2022-04-26 15:31:46 +08:00
parent 4f1d4343fe
commit a1b66995e4
134 changed files with 18302 additions and 0 deletions
--- a/Syscall/libpeconv-master/libpeconv/include/peconv/pe_hdrs_helper.h
+++ b/Syscall/libpeconv-master/libpeconv/include/peconv/pe_hdrs_helper.h
@@ -0,0 +1,237 @@
+/**
+* @file
+* @brief   Wrappers over various fields in the PE header. Read, write, parse PE headers.
+*/
+
+#pragma once
+
+#include <windows.h>
+#include "buffer_util.h"
+
+#ifndef PAGE_SIZE
+#define PAGE_SIZE 0x1000
+#endif
+
+#define MASK_TO_DWORD(val) (val & 0xffffffff)

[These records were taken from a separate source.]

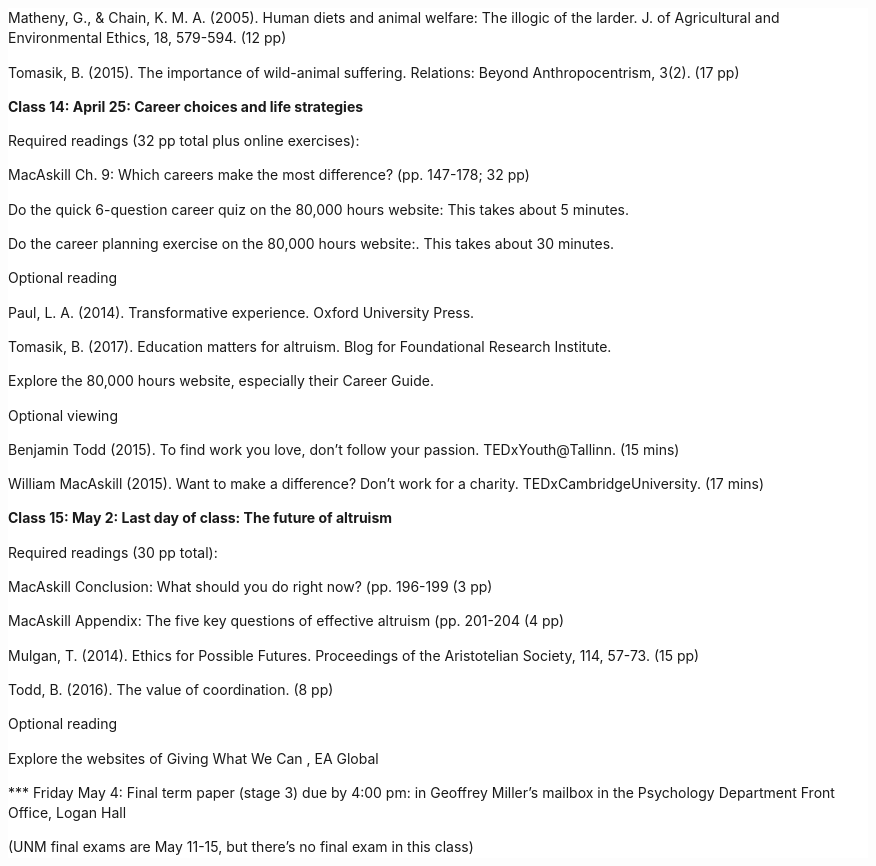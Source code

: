 Matheny, G., & Chain, K. M. A. (2005). Human diets and animal welfare: The illogic of the larder. J. of Agricultural and Environmental Ethics, 18, 579-594. (12 pp)

Tomasik, B. (2015). The importance of wild-animal suffering. Relations: Beyond Anthropocentrism, 3(2). (17 pp)







**Class 14: April 25: Career choices and life strategies**



Required readings (32 pp total plus online exercises):

MacAskill Ch. 9: Which careers make the most difference? (pp. 147-178; 32 pp)

Do the quick 6-question career quiz on the 80,000 hours website: This takes about 5 minutes.

Do the career planning exercise on the 80,000 hours website:. This takes about 30 minutes.



Optional reading

Paul, L. A. (2014). Transformative experience. Oxford University Press.

Tomasik, B. (2017). Education matters for altruism. Blog for Foundational Research Institute.

Explore the 80,000 hours website, especially their Career Guide.



Optional viewing

Benjamin Todd (2015). To find work you love, don’t follow your passion. TEDxYouth@Tallinn. (15 mins)

William MacAskill (2015). Want to make a difference? Don’t work for a charity. TEDxCambridgeUniversity. (17 mins)



**Class 15: May 2: Last day of class: The future of altruism**



Required readings (30 pp total):

MacAskill Conclusion: What should you do right now? (pp. 196-199 (3 pp)

MacAskill Appendix: The five key questions of effective altruism (pp. 201-204 (4 pp)

Mulgan, T. (2014). Ethics for Possible Futures. Proceedings of the Aristotelian Society, 114, 57-73. (15 pp)

Todd, B. (2016). The value of coordination.  (8 pp)

Optional reading

Explore the websites of Giving What We Can , EA Global  

 

\*\** Friday May 4: Final term paper (stage 3) due by 4:00 pm: in Geoffrey Miller’s mailbox in the Psychology Department Front Office, Logan Hall



(UNM final exams are May 11-15, but there’s no final exam in this class)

+#define MASK_TO_WORD(val) (val & 0xffff)
+
+namespace peconv {
+    /**
+    Maximal size of the PE header.
+    */
+    const ULONGLONG MAX_HEADER_SIZE = PAGE_SIZE;
+
+    /**
+    Fetch image size from headers.
+    */
+    DWORD get_image_size(IN const BYTE *payload);
+
+    /**
+    Change the Image Size in Optional Header to the given one.
+    */
+    bool update_image_size(IN OUT BYTE* payload, IN DWORD new_img_size);
+
+    /**
+    Fetch architecture from the NT headers. Checks for bad pointers. 
+    */
+    WORD get_nt_hdr_architecture(IN const BYTE *pe_buffer);
+
+    /**
+    Wrapper for get_nt_hdr_architecture. Returns true if the PE file is 64 bit.
+    */
+    bool is64bit(IN const BYTE *pe_buffer);
+
+    /**
+    Fetch pointer to the NT headers of the PE file. 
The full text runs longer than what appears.